— А красные где?
— Не знаю.
— Поотступали, черт их в рот. Ищи их, как деньги.
— Так думаю, что на Листовец пошли красные, — проговорил Королев, поглаживая бороду: невозмутимость не покидала его. — Дай бог им одоления и успеха, чтобы очистить землю от крови.
— «Дай бог», «дай бог», эх ты, дядя! Молитвенник! Тебе б на чужой спиной чтоб сладко жилось, вот и вся твоя филозофия.
— Я, дружок, человек связанный. Я вот сынов Красной Армии отдал, а самому мне — хозяйство беречь.

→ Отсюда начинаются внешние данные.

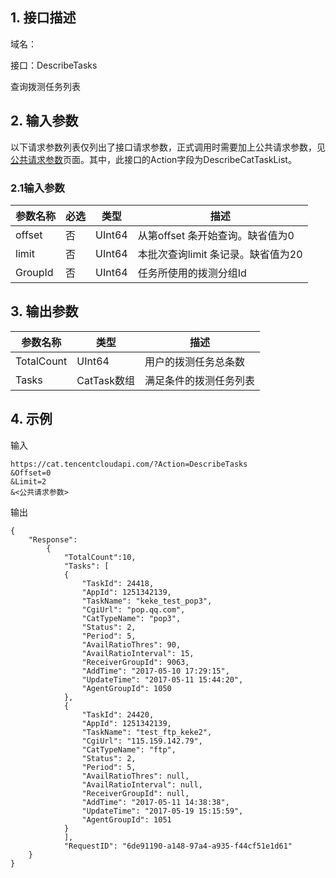 ## 1. 接口描述

域名：

接口：DescribeTasks



查询拨测任务列表

## 2. 输入参数

以下请求参数列表仅列出了接口请求参数，正式调用时需要加上公共请求参数，见<a href="/doc/api/405/公共请求参数" title="公共请求参数">公共请求参数</a>页面。其中，此接口的Action字段为DescribeCatTaskList。

### 2.1输入参数

| 参数名称   | 必选   | 类型    | 描述                    |
| ------ | ---- | ---- |  --------------------- |
| offset | 否    | UInt64  | 从第offset 条开始查询。缺省值为0  |
| limit  | 否    | UInt64  | 本批次查询limit 条记录。缺省值为20 |
| GroupId  | 否    | UInt64  | 任务所使用的拨测分组Id |
#### 

## 3. 输出参数

| 参数名称    | 类型     | 描述                  |
| ------- | ------ | ------------------- |
| TotalCount    | UInt64    | 用户的拨测任务总条数 |
| Tasks | CatTask数组 | 满足条件的拨测任务列表                |

##### 


## 4. 示例

输入

```
https://cat.tencentcloudapi.com/?Action=DescribeTasks
&Offset=0
&Limit=2
&<公共请求参数>
```

输出

```
{
	"Response": 
        {	
            "TotalCount":10,
            "Tasks": [
            {
                "TaskId": 24418,
                "AppId": 1251342139,
                "TaskName": "keke_test_pop3",
                "CgiUrl": "pop.qq.com",
                "CatTypeName": "pop3",
                "Status": 2,
                "Period": 5,
                "AvailRatioThres": 90,
                "AvailRatioInterval": 15,
                "ReceiverGroupId": 9063,
                "AddTime": "2017-05-10 17:29:15",
                "UpdateTime": "2017-05-11 15:44:20",
                "AgentGroupId": 1050
            },
            {
                "TaskId": 24420,
                "AppId": 1251342139,
                "TaskName": "test_ftp_keke2",
                "CgiUrl": "115.159.142.79",
                "CatTypeName": "ftp",
                "Status": 2,
                "Period": 5,
                "AvailRatioThres": null,
                "AvailRatioInterval": null,
                "ReceiverGroupId": null,
                "AddTime": "2017-05-11 14:38:38",
                "UpdateTime": "2017-05-19 15:15:59",
                "AgentGroupId": 1051
            }
            ],
            "RequestID": "6de91190-a148-97a4-a935-f44cf51e1d61"
	}	
}
```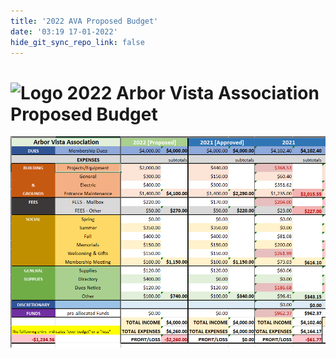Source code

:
 ```yaml
---
title: '2022 AVA Proposed Budget'
date: '03:19 17-01-2022'
hide_git_sync_repo_link: false
---
```


<link id="linkstyle" rel='stylesheet' href='/css/ava.css'/>

[Logo]: /images/Oak_Tree2_100.png



# ![Logo] 2022 Arbor Vista Association Proposed Budget

![](./2022_AVA_Proposed_Budget.png)


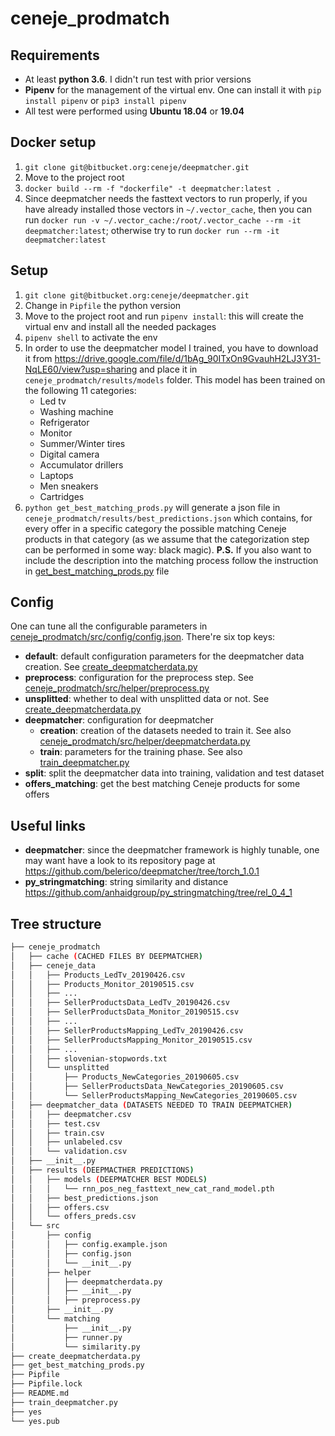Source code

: # ceneje_prodmatch

## Requirements

* At least **python 3.6**. I didn't run test with prior versions
* **Pipenv** for the management of the virtual env. One can install it with `pip install pipenv` or `pip3 install pipenv`
* All test were performed using **Ubuntu 18.04** or **19.04**

## Docker setup

1. `git clone git@bitbucket.org:ceneje/deepmatcher.git`
2. Move to the project root
3. `docker build --rm -f "dockerfile" -t deepmatcher:latest .`
4. Since deepmatcher needs the fasttext vectors to run properly, if you have already installed those vectors in `~/.vector_cache`, then you can run `docker run -v ~/.vector_cache:/root/.vector_cache --rm -it deepmatcher:latest`; otherwise try to run `docker run --rm -it deepmatcher:latest`

## Setup

1. `git clone git@bitbucket.org:ceneje/deepmatcher.git`
2. Change in `Pipfile` the python version
3. Move to the project root and run `pipenv install`: this will create the virtual env and install all the needed packages
4. `pipenv shell` to activate the env
5. In order to use the deepmatcher model I trained, you have to download it from https://drive.google.com/file/d/1bAg_90ITxOn9GvauhH2LJ3Y31-NqLE60/view?usp=sharing and place it in `ceneje_prodmatch/results/models` folder.  This model has been trained on the following 11 categories: 
    * Led tv
    * Washing machine
    * Refrigerator
    * Monitor
    * Summer/Winter tires
    * Digital camera
    * Accumulator drillers
    * Laptops
    * Men sneakers
    * Cartridges
6. `python get_best_matching_prods.py` will generate a json file in `ceneje_prodmatch/results/best_predictions.json` which contains, for every offer in a specific category the possible matching Ceneje products in that category (as we assume that the categorization step can be performed in some way: black magic). **P.S.** If you also want to include the description into the matching process follow the instruction in [get_best_matching_prods.py](get_best_matching_prods.py) file

## Config

One can tune all the configurable parameters in [ceneje_prodmatch/src/config/config.json](ceneje_prodmatch/src/config/config.json). There're six top keys:

* **default**: default configuration parameters for the deepmatcher data creation. See [create_deepmatcherdata.py](create_deepmatcherdata.py)
* **preprocess**: configuration for the preprocess step. See [ceneje_prodmatch/src/helper/preprocess.py](ceneje_prodmatch/src/helper/preprocess.py)
* **unsplitted**: whether to deal with unsplitted data or not. See [create_deepmatcherdata.py](create_deepmatcherdata.py)
* **deepmatcher**: configuration for deepmatcher
    * **creation**: creation of the datasets needed to train it. See also [ceneje_prodmatch/src/helper/deepmatcherdata.py](ceneje_prodmatch/src/helper/deepmatcherdata.py)
    * **train**: parameters for the training phase. See also [train_deepmatcher.py](train_deepmatcher.py)
* **split**: split the deepmatcher data into training, validation and test dataset
* **offers_matching**: get the best matching Ceneje products for some offers

## Useful links

* **deepmatcher**: since the deepmatcher framework is highly tunable, one may want have a look to its repository page at https://github.com/belerico/deepmatcher/tree/torch_1.0.1
* **py_stringmatching**: string similarity and distance https://github.com/anhaidgroup/py_stringmatching/tree/rel_0_4_1

## Tree structure

```bash 
├── ceneje_prodmatch
│   ├── cache (CACHED FILES BY DEEPMATCHER)
│   ├── ceneje_data
│   │   ├── Products_LedTv_20190426.csv
│   │   ├── Products_Monitor_20190515.csv
│   │   ├── ...
│   │   ├── SellerProductsData_LedTv_20190426.csv
│   │   ├── SellerProductsData_Monitor_20190515.csv
│   │   ├── ...
│   │   ├── SellerProductsMapping_LedTv_20190426.csv
│   │   ├── SellerProductsMapping_Monitor_20190515.csv
│   │   ├── ...
│   │   ├── slovenian-stopwords.txt
│   │   └── unsplitted
│   │       ├── Products_NewCategories_20190605.csv
│   │       ├── SellerProductsData_NewCategories_20190605.csv
│   │       └── SellerProductsMapping_NewCategories_20190605.csv
│   ├── deepmatcher_data (DATASETS NEEDED TO TRAIN DEEPMATCHER)
│   │   ├── deepmatcher.csv
│   │   ├── test.csv
│   │   ├── train.csv
│   │   ├── unlabeled.csv
│   │   └── validation.csv
│   ├── __init__.py
│   ├── results (DEEPMACTHER PREDICTIONS)
│   │   ├── models (DEEPMATCHER BEST MODELS)
│   │   │   └── rnn_pos_neg_fasttext_new_cat_rand_model.pth
│   │   ├── best_predictions.json
│   │   ├── offers.csv
│   │   └── offers_preds.csv
│   └── src
│       ├── config
│       │   ├── config.example.json
│       │   ├── config.json
│       │   └── __init__.py
│       ├── helper
│       │   ├── deepmatcherdata.py
│       │   ├── __init__.py
│       │   ├── preprocess.py
│       ├── __init__.py
│       └── matching
│           ├── __init__.py
│           ├── runner.py
│           └── similarity.py
├── create_deepmatcherdata.py
├── get_best_matching_prods.py
├── Pipfile
├── Pipfile.lock
├── README.md
├── train_deepmatcher.py
├── yes
└── yes.pub
```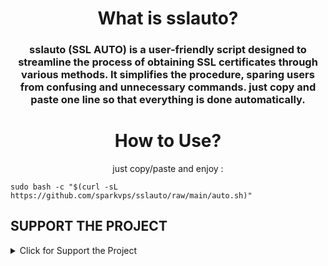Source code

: <h1 align="center"/>What is sslauto?</h1>
<h3 align="center"/>sslauto (SSL AUTO) is a user-friendly script designed to streamline the process of obtaining SSL certificates through various methods. It simplifies the procedure, sparing users from confusing and unnecessary commands. just copy and paste one line so that everything is done automatically.</h3>

<h1 align="center"/>How to Use?</h1>
<p align="center"> just copy/paste and enjoy :

```
sudo bash -c "$(curl -sL https://github.com/sparkvps/sslauto/raw/main/auto.sh)"
```

## SUPPORT THE PROJECT

<details>
  <summary>Click for Support the Project</summary>

### If you find this project useful and would like to show your support, you can make a donation using the following cryptocurrencies:


- **Bitcoin (BTC):**
  - Wallet Address: ```bc1q7ndej579qshz6z6lyhm3tvvpml37k0l6m3kjhz```

- **Ethereum (ETH):**
  - Wallet Address: ```0x1205Aae90436aED7421B8712836e50b6eEA66d70```

- **Tron (TRX):**
  - Wallet Address: ```TCkCD1Rp5yvLc1NpyM9ifMW1c8f1f8PxLi```
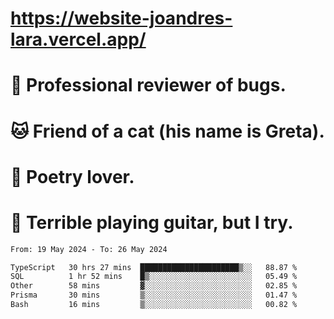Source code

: # https://website-joandres-lara.vercel.app/
# 🐛 Professional reviewer of bugs.
# 🐱 Friend of a cat (his name is Greta).
# 📜 Poetry lover.
# 🎸 Terrible playing guitar, but I try.

<!--START_SECTION:waka-->

```txt
From: 19 May 2024 - To: 26 May 2024

TypeScript   30 hrs 27 mins  ██████████████████████▒░░   88.87 %
SQL          1 hr 52 mins    █▒░░░░░░░░░░░░░░░░░░░░░░░   05.49 %
Other        58 mins         ▓░░░░░░░░░░░░░░░░░░░░░░░░   02.85 %
Prisma       30 mins         ▒░░░░░░░░░░░░░░░░░░░░░░░░   01.47 %
Bash         16 mins         ▒░░░░░░░░░░░░░░░░░░░░░░░░   00.82 %
```

<!--END_SECTION:waka-->
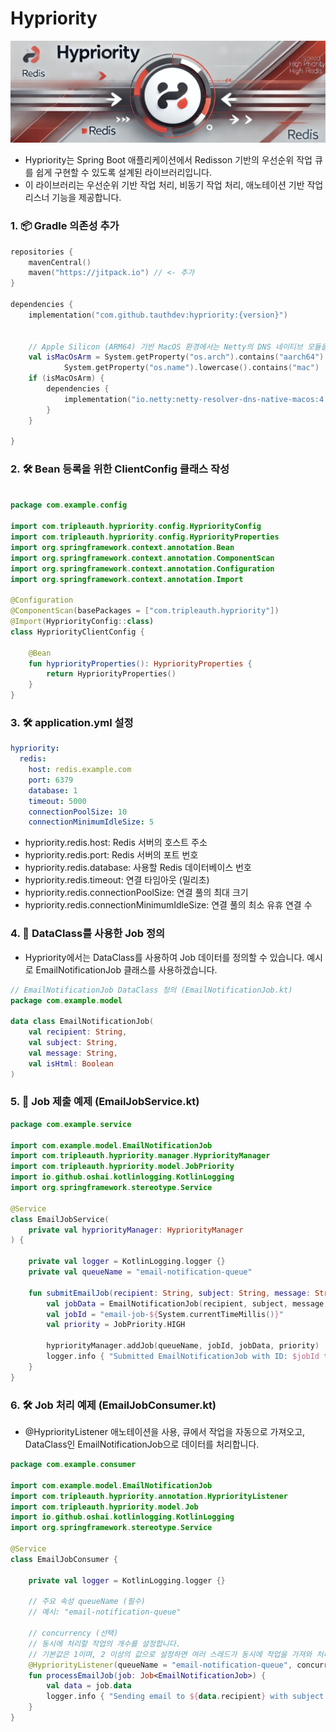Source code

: # Hypriority

![Hypriority Banner](https://github.com/tauthdev/hypriority/blob/main/images/banner.png?raw=true)

- Hypriority는 Spring Boot 애플리케이션에서 Redisson 기반의 우선순위 작업 큐를 쉽게 구현할 수 있도록 설계된 라이브러리입니다.
- 이 라이브러리는 우선순위 기반 작업 처리, 비동기 작업 처리, 애노테이션 기반 작업 리스너 기능을 제공합니다.

### 1. 📦 Gradle 의존성 추가

```kotlin
repositories {
    mavenCentral()
    maven("https://jitpack.io") // <- 추가
}

dependencies {
    implementation("com.github.tauthdev:hypriority:{version}")


    // Apple Silicon (ARM64) 기반 MacOS 환경에서는 Netty의 DNS 네이티브 모듈을 사용하여 성능과 안정성 개선합
    val isMacOsArm = System.getProperty("os.arch").contains("aarch64") &&
            System.getProperty("os.name").lowercase().contains("mac")
    if (isMacOsArm) {
        dependencies {
            implementation("io.netty:netty-resolver-dns-native-macos:4.1.115.Final:osx-aarch_64")
        }
    }

}
```

### 2. 🛠️ Bean 등록을 위한 ClientConfig 클래스 작성

```kotlin

package com.example.config

import com.tripleauth.hypriority.config.HypriorityConfig
import com.tripleauth.hypriority.config.HypriorityProperties
import org.springframework.context.annotation.Bean
import org.springframework.context.annotation.ComponentScan
import org.springframework.context.annotation.Configuration
import org.springframework.context.annotation.Import

@Configuration
@ComponentScan(basePackages = ["com.tripleauth.hypriority"])
@Import(HypriorityConfig::class)
class HypriorityClientConfig {

    @Bean
    fun hypriorityProperties(): HypriorityProperties {
        return HypriorityProperties()
    }
}


```

### 3. 🛠️ application.yml 설정

```yaml
hypriority:
  redis:
    host: redis.example.com
    port: 6379
    database: 1
    timeout: 5000
    connectionPoolSize: 10
    connectionMinimumIdleSize: 5
```

- hypriority.redis.host: Redis 서버의 호스트 주소
- hypriority.redis.port: Redis 서버의 포트 번호
- hypriority.redis.database: 사용할 Redis 데이터베이스 번호
- hypriority.redis.timeout: 연결 타임아웃 (밀리초)
- hypriority.redis.connectionPoolSize: 연결 풀의 최대 크기
- hypriority.redis.connectionMinimumIdleSize: 연결 풀의 최소 유휴 연결 수

### 4. 📝 DataClass를 사용한 Job 정의

- Hypriority에서는 DataClass를 사용하여 Job 데이터를 정의할 수 있습니다.
예시로 EmailNotificationJob 클래스를 사용하겠습니다.
```kotlin
// EmailNotificationJob DataClass 정의 (EmailNotificationJob.kt)
package com.example.model

data class EmailNotificationJob(
    val recipient: String,
    val subject: String,
    val message: String,
    val isHtml: Boolean
)
```

### 5. 🚀 Job 제출 예제 (EmailJobService.kt)
```kotlin
package com.example.service

import com.example.model.EmailNotificationJob
import com.tripleauth.hypriority.manager.HypriorityManager
import com.tripleauth.hypriority.model.JobPriority
import io.github.oshai.kotlinlogging.KotlinLogging
import org.springframework.stereotype.Service

@Service
class EmailJobService(
    private val hypriorityManager: HypriorityManager
) {

    private val logger = KotlinLogging.logger {}
    private val queueName = "email-notification-queue"

    fun submitEmailJob(recipient: String, subject: String, message: String, isHtml: Boolean) {
        val jobData = EmailNotificationJob(recipient, subject, message, isHtml)
        val jobId = "email-job-${System.currentTimeMillis()}"
        val priority = JobPriority.HIGH

        hypriorityManager.addJob(queueName, jobId, jobData, priority)
        logger.info { "Submitted EmailNotificationJob with ID: $jobId to queue: $queueName" }
    }
}

```

### 6. 🛠️ Job 처리 예제 (EmailJobConsumer.kt)
- @HypriorityListener 애노테이션을 사용, 큐에서 작업을 자동으로 가져오고, DataClass인 EmailNotificationJob으로 데이터를 처리합니다.

```kotlin
package com.example.consumer

import com.example.model.EmailNotificationJob
import com.tripleauth.hypriority.annotation.HypriorityListener
import com.tripleauth.hypriority.model.Job
import io.github.oshai.kotlinlogging.KotlinLogging
import org.springframework.stereotype.Service

@Service
class EmailJobConsumer {

    private val logger = KotlinLogging.logger {}

    // 주요 속성 queueName (필수)
    // 예시: "email-notification-queue"

    // concurrency (선택)
    // 동시에 처리할 작업의 개수를 설정합니다.
    // 기본값은 1이며, 2 이상의 값으로 설정하면 여러 스레드가 동시에 작업을 가져와 처리합니다.
    @HypriorityListener(queueName = "email-notification-queue", concurrency = 2)
    fun processEmailJob(job: Job<EmailNotificationJob>) {
        val data = job.data
        logger.info { "Sending email to ${data.recipient} with subject '${data.subject}'" }
    }
}

```

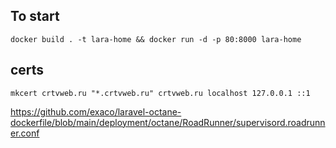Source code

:## To start

```shell
docker build . -t lara-home && docker run -d -p 80:8000 lara-home
```

## certs
```shell
mkcert crtvweb.ru "*.crtvweb.ru" crtvweb.ru localhost 127.0.0.1 ::1
```
https://github.com/exaco/laravel-octane-dockerfile/blob/main/deployment/octane/RoadRunner/supervisord.roadrunner.conf
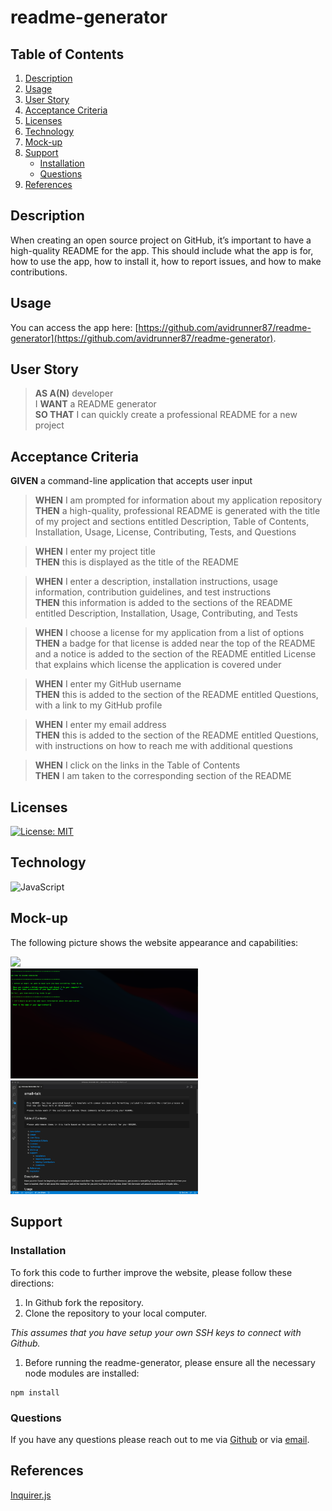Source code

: # readme-generator

## Table of Contents

1. [Description](#description)
1. [Usage](#usage)
1. [User Story](#user-story)
1. [Acceptance Criteria](#acceptance-criteria)
1. [Licenses](#licenses)
1. [Technology](#technology)
1. [Mock-up](#mock-up)
1. [Support](#support)
   - [Installation](#installation)
   - [Questions](#questions)
1. [References](#references)

## Description
When creating an open source project on GitHub, it’s important to have a high-quality README for the app. This should include what the app is for, how to use the app, how to install it, how to report issues, and how to make contributions.

## Usage
You can access the app here: [https://github.com/avidrunner87/readme-generator](https://github.com/avidrunner87/readme-generator).

## User Story
>**AS A(N)** developer<br>I **WANT** a README generator<br>**SO THAT** I can quickly create a professional README for a new project


## Acceptance Criteria
**GIVEN** a command-line application that accepts user input

>**WHEN** I am prompted for information about my application repository<br>
**THEN** a high-quality, professional README is generated with the title of my project and sections entitled Description, Table of Contents, Installation, Usage, License, Contributing, Tests, and Questions

>**WHEN** I enter my project title<br>
**THEN** this is displayed as the title of the README

>**WHEN** I enter a description, installation instructions, usage information, contribution guidelines, and test instructions<br>
**THEN** this information is added to the sections of the README entitled Description, Installation, Usage, Contributing, and Tests

>**WHEN** I choose a license for my application from a list of options<br>
**THEN** a badge for that license is added near the top of the README and a notice is added to the section of the README entitled License that explains which license the application is covered under

>**WHEN** I enter my GitHub username<br>
**THEN** this is added to the section of the README entitled Questions, with a link to my GitHub profile

>**WHEN** I enter my email address<br>
**THEN** this is added to the section of the README entitled Questions, with instructions on how to reach me with additional questions

>**WHEN** I click on the links in the Table of Contents<br>
**THEN** I am taken to the corresponding section of the README

## Licenses
[![License: MIT](https://img.shields.io/badge/License-MIT-yellow.svg)](https://github.com/avidrunner87/readme-generator/blob/main/LICENSE.md)

## Technology
![JavaScript](https://img.shields.io/static/v1?label=javascript&message=100%&color=yellow)


## Mock-up
The following picture shows the website appearance and capabilities:

<img src="./assets/images/screenshots/mockup.gif" width="600"><br>
<img src="./assets/images/screenshots/screenshot01.png" width="300">
<img src="./assets/images/screenshots/screenshot02.png" width="300">

## Support
### Installation
To fork this code to further improve the website, please follow these directions:

1. In Github fork the repository.
1. Clone the repository to your local computer.

_This assumes that you have setup your own SSH keys to connect with Github._

1. Before running the readme-generator, please ensure all the necessary node modules are installed:

```
npm install
```

### Questions
If you have any questions please reach out to me via [Github](https://github.com/avidrunner87) or via [email](mailto:andrew.ronchetto@me.com).

## References
[Inquirer.js](https://github.com/SBoudrias/Inquirer.js#readme)
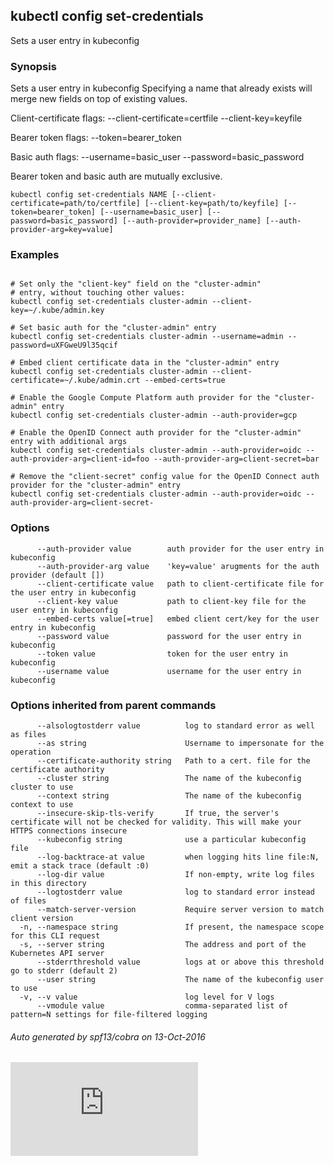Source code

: ---
---

## kubectl config set-credentials

Sets a user entry in kubeconfig

### Synopsis



Sets a user entry in kubeconfig
Specifying a name that already exists will merge new fields on top of existing values.

  Client-certificate flags:
    --client-certificate=certfile --client-key=keyfile

  Bearer token flags:
    --token=bearer_token

  Basic auth flags:
    --username=basic_user --password=basic_password

  Bearer token and basic auth are mutually exclusive.


```
kubectl config set-credentials NAME [--client-certificate=path/to/certfile] [--client-key=path/to/keyfile] [--token=bearer_token] [--username=basic_user] [--password=basic_password] [--auth-provider=provider_name] [--auth-provider-arg=key=value]
```

### Examples

```

# Set only the "client-key" field on the "cluster-admin"
# entry, without touching other values:
kubectl config set-credentials cluster-admin --client-key=~/.kube/admin.key

# Set basic auth for the "cluster-admin" entry
kubectl config set-credentials cluster-admin --username=admin --password=uXFGweU9l35qcif

# Embed client certificate data in the "cluster-admin" entry
kubectl config set-credentials cluster-admin --client-certificate=~/.kube/admin.crt --embed-certs=true

# Enable the Google Compute Platform auth provider for the "cluster-admin" entry
kubectl config set-credentials cluster-admin --auth-provider=gcp

# Enable the OpenID Connect auth provider for the "cluster-admin" entry with additional args
kubectl config set-credentials cluster-admin --auth-provider=oidc --auth-provider-arg=client-id=foo --auth-provider-arg=client-secret=bar

# Remove the "client-secret" config value for the OpenID Connect auth provider for the "cluster-admin" entry
kubectl config set-credentials cluster-admin --auth-provider=oidc --auth-provider-arg=client-secret-
```

### Options

```
      --auth-provider value        auth provider for the user entry in kubeconfig
      --auth-provider-arg value    'key=value' arugments for the auth provider (default [])
      --client-certificate value   path to client-certificate file for the user entry in kubeconfig
      --client-key value           path to client-key file for the user entry in kubeconfig
      --embed-certs value[=true]   embed client cert/key for the user entry in kubeconfig
      --password value             password for the user entry in kubeconfig
      --token value                token for the user entry in kubeconfig
      --username value             username for the user entry in kubeconfig
```

### Options inherited from parent commands

```
      --alsologtostderr value          log to standard error as well as files
      --as string                      Username to impersonate for the operation
      --certificate-authority string   Path to a cert. file for the certificate authority
      --cluster string                 The name of the kubeconfig cluster to use
      --context string                 The name of the kubeconfig context to use
      --insecure-skip-tls-verify       If true, the server's certificate will not be checked for validity. This will make your HTTPS connections insecure
      --kubeconfig string              use a particular kubeconfig file
      --log-backtrace-at value         when logging hits line file:N, emit a stack trace (default :0)
      --log-dir value                  If non-empty, write log files in this directory
      --logtostderr value              log to standard error instead of files
      --match-server-version           Require server version to match client version
  -n, --namespace string               If present, the namespace scope for this CLI request
  -s, --server string                  The address and port of the Kubernetes API server
      --stderrthreshold value          logs at or above this threshold go to stderr (default 2)
      --user string                    The name of the kubeconfig user to use
  -v, --v value                        log level for V logs
      --vmodule value                  comma-separated list of pattern=N settings for file-filtered logging
```



###### Auto generated by spf13/cobra on 13-Oct-2016





<!-- BEGIN MUNGE: GENERATED_ANALYTICS -->
[![Analytics](https://kubernetes-site.appspot.com/UA-36037335-10/GitHub/docs/user-guide/kubectl/kubectl_config_set-credentials.md?pixel)]()
<!-- END MUNGE: GENERATED_ANALYTICS -->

Вернутся сыны, спросют: ты что ж, отец, какое, спросют, крестьянство нам сохранил? Может, у тебя земля сорняком заросла, может, в хате ветер, как дома, гуляет, может, и скотину последнюю ты поел? Они, сыны, пораненные в боях придут, а у них и угла нету.
— Развел! — сказал Ковалев, сплевывая, ногой придавливая окурок. — Который боец о деревне теперь мечтает, грошовая цена тому бойцу. Вот я, победив контрреволюцию, одну палку, может, в хозяйстве найду. Хозяйствовать после станем. А что, малый, красные давно были?
— Дня три. Боле… дня четыре.
— Куда ж пошли?
— На шасу пошли. Шасой.
— Ну, дядя, — сказал Ковалев, вставая, — прощевай. Сиди тут, в Кузьминском, жди у моря пагоды. У меня на тебя сердца нет, так, сгоряча ругаюсь; а того барина, не будь тебя, я бы суком стукнул. Вредный враг. Стукнул бы его суком во имя революции, да тебя застеснялся: не любит твоя борода крови. Прощевай, пойду своих искать.
— Куда пойдешь-то?
— Найду! Наша рабоче-крестьянская — она, дядя, ничего, громкая. Отовсюду слышная.
Королев посидел возле мальчонки, пока худобокая фигура Ковалева не скрылась за околицей. Вот она уже на проселке, и вот канула с глаз долой, скрылась за взлобком.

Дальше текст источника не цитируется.